For instance, Christmas was the time for special food treats. In the Midwest, the only way to get citrus fruit during the winter was for your rich Uncle Jack to have a small box of oranges and tangerines shipped up from Florida as a Christmas present. Peeling and eating an orange still makes me feel like it is Christmas, even if its on the Fourth of July. My mother worked, but from around mid-December to Christmas Eve, she baked so many sweets she single-handedly raised the stock price of the Pillsbury Corporation. The smell of warm sugar cookies in an oven is so comforting that today it is an aroma bottled and sold as air freshener.
Another tradition was a single box of white-chocolate-covered nuts, and it was as exciting as any million-dollar Lotto drawing to see who got the cashew, and who ended up with the Brazil nut. These things are so common today that to even mention them invites a yawn and a bored shrug, but as a kid, their rarity made the Christmas season special.

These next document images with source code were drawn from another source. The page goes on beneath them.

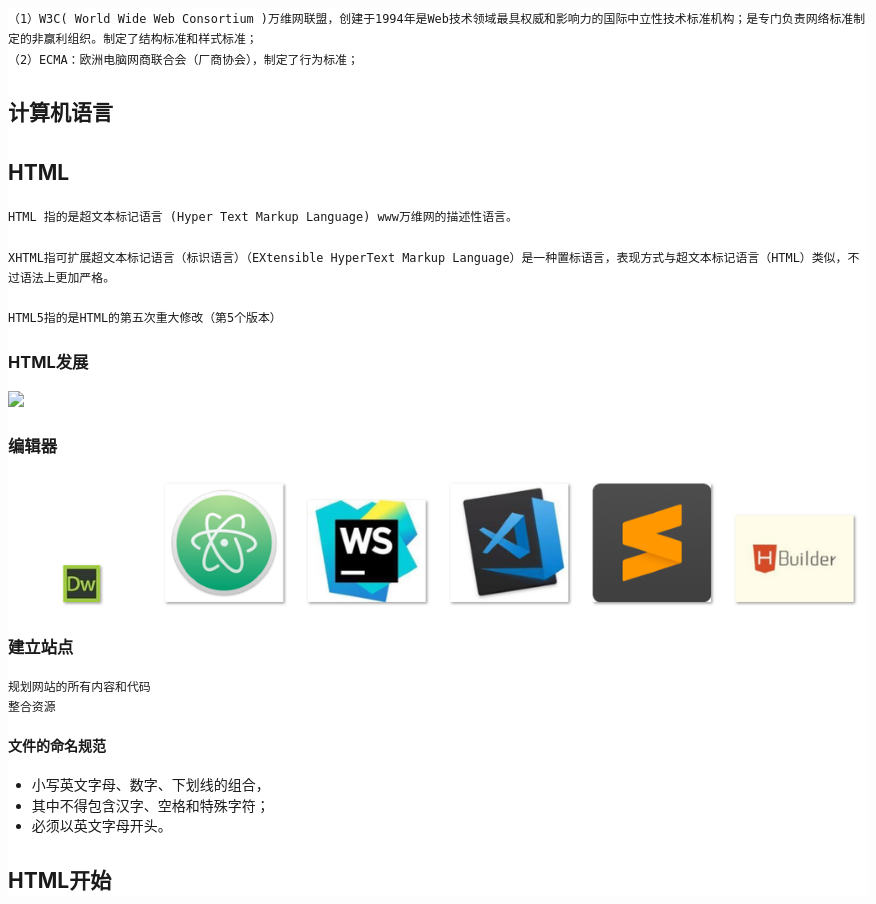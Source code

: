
 ```txt
（1）W3C( World Wide Web Consortium )万维网联盟，创建于1994年是Web技术领域最具权威和影响力的国际中立性技术标准机构；是专门负责网络标准制定的非赢利组织。制定了结构标准和样式标准；
（2）ECMA：欧洲电脑网商联合会（厂商协会），制定了行为标准；
```

## 计算机语言



## HTML

```txt
HTML 指的是超文本标记语言 (Hyper Text Markup Language) www万维网的描述性语言。

XHTML指可扩展超文本标记语言（标识语言）（EXtensible HyperText Markup Language）是一种置标语言，表现方式与超文本标记语言（HTML）类似，不过语法上更加严格。

HTML5指的是HTML的第五次重大修改（第5个版本）
```



### HTML发展

![](\img\图片4.png)



### 编辑器

![](img\1575814575948.png)



### 建立站点

```txt	
规划网站的所有内容和代码
整合资源
```

#### 文件的命名规范

+ 小写英文字母、数字、下划线的组合，
+ 其中不得包含汉字、空格和特殊字符；
+ 必须以英文字母开头。



## HTML开始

Toys, too, were different. Not the toys themselves, but their role in our play. Today, video games and iPads replace imagination. When we were kids, toys supplemented our imagination. They were props for our role-playing, but we invented the stories. And there was usually only one toy under the tree. Practicality required that Santa bring a new pair of jeans since you’d about outgrown the well-worn pair that you started school with in September. But if Santa hit the mark and left you something that you’d stared at in the Montgomery Ward’s catalog until the picture blurred, one toy was all you needed. You hugged your parents tightly and weren’t seen for the rest of the day.
From these experiences, I learned that Christmas is a season of joy and generosity. The joy was a childhood lesson, when dreams could come true. The lesson of generosity came later, as an adult, when I understood that my parents had no more money or energy just because it was Christmas. All of the extras — the Christmas tree, the gifts, the treats, the nativity scene — meant that they went without something. But that’s what they did, because they were parents, and that’s what parents do for their children.
Its fashionable today to say that Christmas has become too commercial, and it can be, if that’s what you focus on. But I urge you to ignore the television commercials and mail order catalogs. Concentrate instead on God giving us the gift of his son, or the smile on the face of a five-year-old getting her first Barbie doll set. It’s a uniquely happy holiday.